Şimdi düşünüyorum da, evet, yalnız ve yorgun olmasına rağmen seçici biri bu. Acaba içimizdeki o kişi mi bu aşk yoksulu çağı yarattı, sevgiyi devalüe etti ve bizleri hazinenin üstünde oturduğunun farkında olmayan birer Hintli fakire dönüştürdü! Bu yüzden mi sevgisizlik çölünde yalınayak tenimiz, ıssızlaşmış yüreğimiz birlikte kızarıyorlar gün gün…
Dahası, aşk üretip aşk tüketmeyi de elinde ayakkabıyla dolaşan sevgi yoksulu insanların tesadüf edeceği olaylar çizmeye başladı sanki! Oysa sarılıp çok mutlu olacağımız sadece iki şey var; biri vereceğimiz sevgi, diğeri alacağımız…

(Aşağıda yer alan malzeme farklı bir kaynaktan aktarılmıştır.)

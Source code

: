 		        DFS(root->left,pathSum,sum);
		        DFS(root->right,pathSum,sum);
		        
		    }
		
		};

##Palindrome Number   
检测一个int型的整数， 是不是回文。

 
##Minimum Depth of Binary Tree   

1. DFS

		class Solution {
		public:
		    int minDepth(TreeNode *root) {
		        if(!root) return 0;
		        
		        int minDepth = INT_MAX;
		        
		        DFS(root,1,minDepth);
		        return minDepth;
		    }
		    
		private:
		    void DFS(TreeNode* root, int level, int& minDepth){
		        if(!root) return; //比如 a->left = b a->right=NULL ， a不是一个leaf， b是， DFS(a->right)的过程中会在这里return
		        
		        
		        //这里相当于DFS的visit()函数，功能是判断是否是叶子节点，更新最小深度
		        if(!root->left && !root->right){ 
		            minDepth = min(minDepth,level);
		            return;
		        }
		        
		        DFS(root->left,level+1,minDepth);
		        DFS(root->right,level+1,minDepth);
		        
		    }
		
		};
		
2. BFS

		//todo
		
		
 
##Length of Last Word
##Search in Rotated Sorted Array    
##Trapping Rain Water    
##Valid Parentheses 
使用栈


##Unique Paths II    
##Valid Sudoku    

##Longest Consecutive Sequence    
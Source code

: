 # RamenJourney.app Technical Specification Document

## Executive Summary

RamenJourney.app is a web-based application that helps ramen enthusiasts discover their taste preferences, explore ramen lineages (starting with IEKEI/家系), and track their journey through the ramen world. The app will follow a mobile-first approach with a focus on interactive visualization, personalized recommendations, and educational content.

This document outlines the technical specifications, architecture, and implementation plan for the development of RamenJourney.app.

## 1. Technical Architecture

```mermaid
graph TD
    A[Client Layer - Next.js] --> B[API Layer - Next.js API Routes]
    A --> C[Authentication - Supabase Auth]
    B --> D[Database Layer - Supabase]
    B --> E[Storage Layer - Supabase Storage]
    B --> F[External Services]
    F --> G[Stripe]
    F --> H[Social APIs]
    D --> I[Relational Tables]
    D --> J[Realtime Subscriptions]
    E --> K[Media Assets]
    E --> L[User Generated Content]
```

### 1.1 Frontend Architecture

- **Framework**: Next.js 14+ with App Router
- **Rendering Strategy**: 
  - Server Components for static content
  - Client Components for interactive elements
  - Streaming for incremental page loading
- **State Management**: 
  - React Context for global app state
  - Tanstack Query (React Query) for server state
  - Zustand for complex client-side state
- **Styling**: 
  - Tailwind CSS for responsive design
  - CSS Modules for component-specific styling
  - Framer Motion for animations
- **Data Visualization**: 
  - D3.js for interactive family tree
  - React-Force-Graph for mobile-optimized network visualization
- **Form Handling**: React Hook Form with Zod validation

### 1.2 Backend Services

Bütün bu evren ve dünya ve içindeki her şey tanrının bir rüyası ise; o rüyanın bir kısmı bizim sevgi alışverişimizle ve aşkla yaratılmıyor mu sanıyorsunuz!.. Peki, bunca sevgi erozyonu yüzünden tanrı da o rüyasını yitirmiş olmayacak mı? Düş kırıklığına uğramış tanrı üzerimize cebbar (acımasız, zorba) sıfatını salmayacak mı?..
Handiyse tanrı uyanmak üzere! Nerede onca beyaz atlı prensler, nerede tüm Sinderellalar?! Sizinki de benimki gibi içinizde bir yerlerde mi kayboldu yoksa?
Sevgi ıtırıyla bizi körkandile dönüştüren Şubat ayı da bitmek üzere; narkoz etkisi geçince yine elde ayakkabı, yürekte özlemle mi dolaşıp duracağız bir yıl daha? Kırık Kalp Sendromu ne zaman bitecek bu yerkürede? Yetmedi mi soluduğumuz bunca aşksız nefes!..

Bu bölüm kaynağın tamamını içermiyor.